Resilience & A Winner’s Mind

‘A man should learn to sail in all winds’ Italian proverb

 In more normal times I work with leaders and teams helping them to have maximum impact and results.  April 2020 in the midst of lockdown we are mid-storm and I am having to nurture and maintain my own resilience on a daily basis.  Experience helps but resilience is not an innate condition. It’s both acquired and developed. Right now, like many people I’m speaking with it feels like I’m spending a lot of time bailing out the boat, trying to fix the sails whilst simultaneously not being sea-sick or falling overboard.

As a soldier serving in the SAS, I was privileged to be a part of a unique high performance environment and for the last 9 years working in leadership consultancy I’ve had the opportunity to observe a wide range of leaders and teams in lots of organizations.  What you notice is that the best of them have a lot in common; shared traits, habits, mindsets and again and again, from Olympic teams, businesses and the military, the application of the same principles.

Resilience may be more topical than ever right now as the stark and unfolding reality of a global pandemic on individual lives and businesses breaks over us all.  But in truth it was already a key skill and a part of the DNA of the most successful leaders, teams and organizations.

Resilience is simplistically understood as the ability to bounce back from adversity. A somewhat misleading definition, it implies nothing changed, and it certainly does not encompass what you notice when you observe the best leaders and teams – who by definition I would classify as resilient.

To me, resilience is defined as the ability to adapt and sustain performance in the face of adversity.  It encompasses all of the physical, emotional and intellectual skills to sustain performance both in the present and into the long-term.

“Resilience is the ability to adapt and sustain performance in the face of adversity”.

 A neat definition but it’s important to unpack the breadth of meaning here, firstly so it can be comprehensively understood and secondly because it helps signpost how we can start to think about improving our own and our team’s resilience.

Adversity.  An obstacle course of impediments that means business as usual won’t work. As an individual adversity is relative to your own perceptions and beliefs – particularly about yourself. The nature of a challenge may also be chronic, acute or both; in other words, it can play out both in the crisis of a moment and over a period of many months.  It could be about dealing with short term pressure – a sports team playing a match or an executive making a pitch or it could be about longer-term systemic changes driven by geo-politics, disease or climate.

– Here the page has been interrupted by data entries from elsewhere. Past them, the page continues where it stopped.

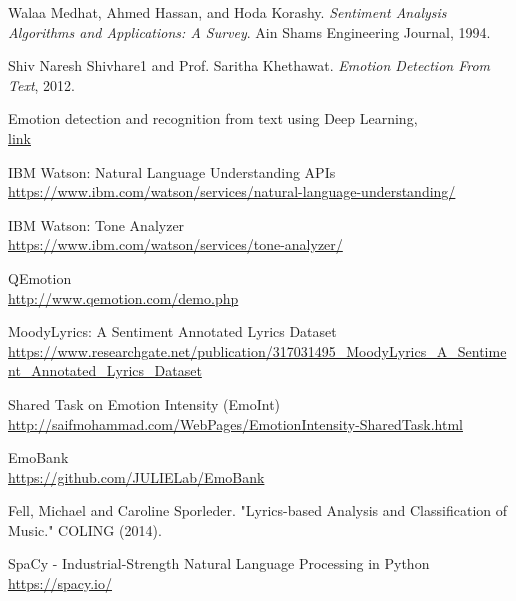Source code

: 





\begin{thebibliography}{9}
Walaa Medhat, Ahmed Hassan, and Hoda Korashy. \textit{Sentiment Analysis Algorithms and Applications: A Survey}. Ain Shams Engineering Journal, 1994.
 
Shiv Naresh Shivhare1 and Prof. Saritha Khethawat. \textit{Emotion Detection From Text}, 2012.

 
Emotion detection and recognition from text using Deep Learning,
\\\href{https://www.microsoft.com/developerblog/2015/11/29/emotion-detection-and-recognition-from-text-using-deep-learning/}{link}

 
IBM Watson: Natural Language Understanding APIs
\\\footnotesize \url{https://www.ibm.com/watson/services/natural-language-understanding/}

IBM Watson: Tone Analyzer
\\\footnotesize \url{https://www.ibm.com/watson/services/tone-analyzer/}

QEmotion
\\\footnotesize \url{http://www.qemotion.com/demo.php}

MoodyLyrics: A Sentiment Annotated Lyrics Dataset
\\\footnotesize \url{https://www.researchgate.net/publication/317031495_MoodyLyrics_A_Sentiment_Annotated_Lyrics_Dataset}

Shared Task on Emotion Intensity (EmoInt)
\\\footnotesize \url{http://saifmohammad.com/WebPages/EmotionIntensity-SharedTask.html}

EmoBank
\\\footnotesize \url{https://github.com/JULIELab/EmoBank}

Fell, Michael and Caroline Sporleder. "Lyrics-based Analysis and Classification of Music." COLING (2014).

SpaCy - Industrial-Strength Natural Language Processing in Python
\\\footnotesize \url{https://spacy.io/}


\end{thebibliography}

Adaptation.  Change in order to survive and compete in an altered environment.  Fundamentally this about your ability to learn and more than that, your ability to learn relative to everyone else.

“It is not the strongest of the species that survive, nor the most intelligent, but the one most responsive to change”. Charles Darwin

Link this back to the physical, emotional and intellectual dimensions of resilience and we can envisage a dash board giving us the key diagnostic information we need on ourselves or our team.  This dashboard works firstly to identify your current state relative to a demanding situation but also allows you to drive changes.  The physical, thinking and feeling elements of your performance are highly dynamic and impact against each other. Feelings drive thoughts but thoughts can be made to change feelings. What you’re doing, impacts how your feeling, change what you’re doing and you change how you’re feeling.  Each of these dimensions can be expressed in positive and negative terms. High performance, sustaining an optimum state, learning and adaptation all require maintaining positive attributes in every dimension.

Effective resilience is firstly a process of managing your ‘state’, your inner world, in order to gain, re-gain or maintain positive emotion, cognition and action.  Secondly, it’s about learning and adaptation. This implies a range of connected skills around situational awareness, analysis, feedback and decision-making.

Linked to the last blog this comes back to winning the day – simple daily routines, disciplines to keep focus and make progress. 1-step 1-day at a time.

 

There is a tide in the affairs of men, which taken at the flood, leads on to fortune. Omitted, all the voyage of their life is bound in shallows and in miseries. On such a full sea are we now afloat. And we must take the current when it serves, or lose our ventures.